Well, we couldn’t have been more wrong. Not only has Westfield Stratford City become the must-see venue of international tourists but also the coolest place on the planet to hang out for teens, pre-teens and, so it seems, One Direction fans of all ages. It’s even been mentioned in the sitcom Outnumbered as the venue of choice for 10-year-old birthday party outings.
So when Granddaughter 1 came for a sleepover, (each grandchild comes in strict rotation so all is fair and just) and I asked her what she wanted to do: ‘Go to Westfield and have lunch at Nando’s’ came the reply. Apparently, Nando’s is the fav restaurant of Niall (or is it Zayn? or Harry? or Louis? or even Liam? Yes, I‘m showing off my extensive knowledge of One Direction). I was flattered that she would be seen out in such a young and trendy place with an old granny in tow and tried to book a table (not possible) since I thought every 1D fan in London might be heading there. I did discover that there are two Nando’s in Stratford, the other one through the old shopping mall.
We joined the crowds of people streaming over a bridge towards Westfield like people in Close Encounters of the Third Kind approaching the Light. Inside, ‘Show me heaven’ was floating out over hordes of strolling shoppers – but were they shopping? Families seemed to be using it like a day out in the park. The powers that be had closed the beautiful gardens around the Olympic Park – was this intended to channel people to the shops? I asked myself. Well, at least you don’t get rained on.
Granddaughter 1 and I were having lovely chats over clothes (and I mean this most sincerely, folks). From Primark to Forever 21 and back we wove our way through the throng, granddaughter 1 skilfully avoiding bumping into people, me saying ‘sorry, sorry’, as I did. Decision made, we joined the queue to pay. Primark queues are biblical in dimension but no sermon awaits – just a battery of beeping tills. However, halleluya! they have the same speedy queuing system as the Post Office, the same sing-songy voice, ‘Cashier number 3 please’. Then we squeezed our way towards the next queue (much slower) to get on a loaded escalator and two floors up we got to the restaurant bit (passing the champagne bar – aspirational? or one finger at the poor?) to check yet another queue (static) in Nando’s.

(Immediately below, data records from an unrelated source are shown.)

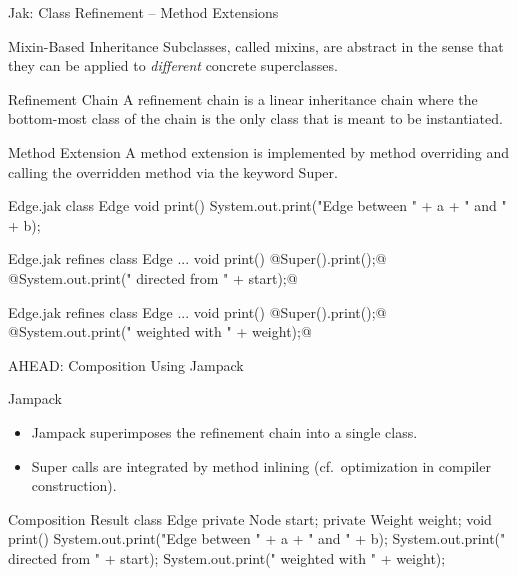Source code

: \begin{frame}[fragile]{Jak: Class Refinement – Method Extensions}
	\vspace{-1.5cm}\begin{flushright}\end{flushright}
	\begin{mycolumns}[widths={50,50},animation=none]
		\begin{definition}{Mixin-Based Inheritance}
			Subclasses, called mixins, are abstract in the sense that they can be applied to \emph{different} concrete superclasses.
		\end{definition}
		\begin{definition}{Refinement Chain}
			A refinement chain is a linear inheritance chain where the bottom-most class of the chain is the only class that is meant to be instantiated.
		\end{definition}
		\begin{definition}{Method Extension}
			A method extension is implemented by method overriding and calling the overridden method via the keyword Super.
		\end{definition}
	\mynextcolumn
{
\begin{codetight}[basicstyle=\tiny]{Edge.jak}
class Edge {
	void print() {
		System.out.print("Edge between " + a + " and " + b);
	}
}
\end{codetight}
\begin{codetight}[basicstyle=\tiny]{Edge.jak}
refines class Edge {
	...
	void print() {
		@Super().print();@
		@System.out.print(" directed from " + start);@
	}
}
\end{codetight}
\begin{codetight}[basicstyle=\tiny]{Edge.jak}
refines class Edge {
	...
	void print() {
		@Super().print();@
		@System.out.print(" weighted with " + weight);@
	}
}
\end{codetight}
}
	\end{mycolumns}
\end{frame}

\begin{frame}[fragile]{AHEAD: Composition Using Jampack}
	\begin{mycolumns}[widths={35,65},animation=none]
		\begin{definition}{Jampack}
			\begin{itemize}
				\item Jampack superimposes the refinement chain into a single class.
				\item Super calls are integrated by method inlining (cf.\ optimization in compiler construction).
			\end{itemize}
		\end{definition}
	\mynextcolumn
\begin{codetight}{Composition Result}
class Edge {
	private Node start;
	private Weight weight;
	void print() {
		System.out.print("Edge between " + a + " and " + b);
		System.out.print(" directed from " + start);
		System.out.print(" weighted with " + weight);
	}
}
\end{codetight}
	\end{mycolumns}
\end{frame}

What to do? The other Nando’s was deemed to be on the wrong side of the tracks. I was feeling faint for lack of food, but we found ourselves standing (I’d been to the loo where thankfully I’d had a little sit-down) at the dimly lit bar in TGI Fridays sampling restorative smoothies. They were playing rock music at full volume – lovely. It seems that this is Liam’s fav restaurant (or Niall’s, Harry’s, Zayn’s or Louis’s). We had to wait half an hour for a table, but at least we weren’t actually in a queue and then we had great chats over monsterburgers with fries (oh dear, not healthy eating).
Granddaughter 3 likes to do everything her big sister does. Her approach, however, was to research Westfield online and make lists of shops to be visited (with their location) and ditto restaurants (ditto) filed in an A-Z folder. We did the Primark thing where she identified some Little Mix clothing in her size, aged 7-8 (and oh god, why is the stuff so cheap?).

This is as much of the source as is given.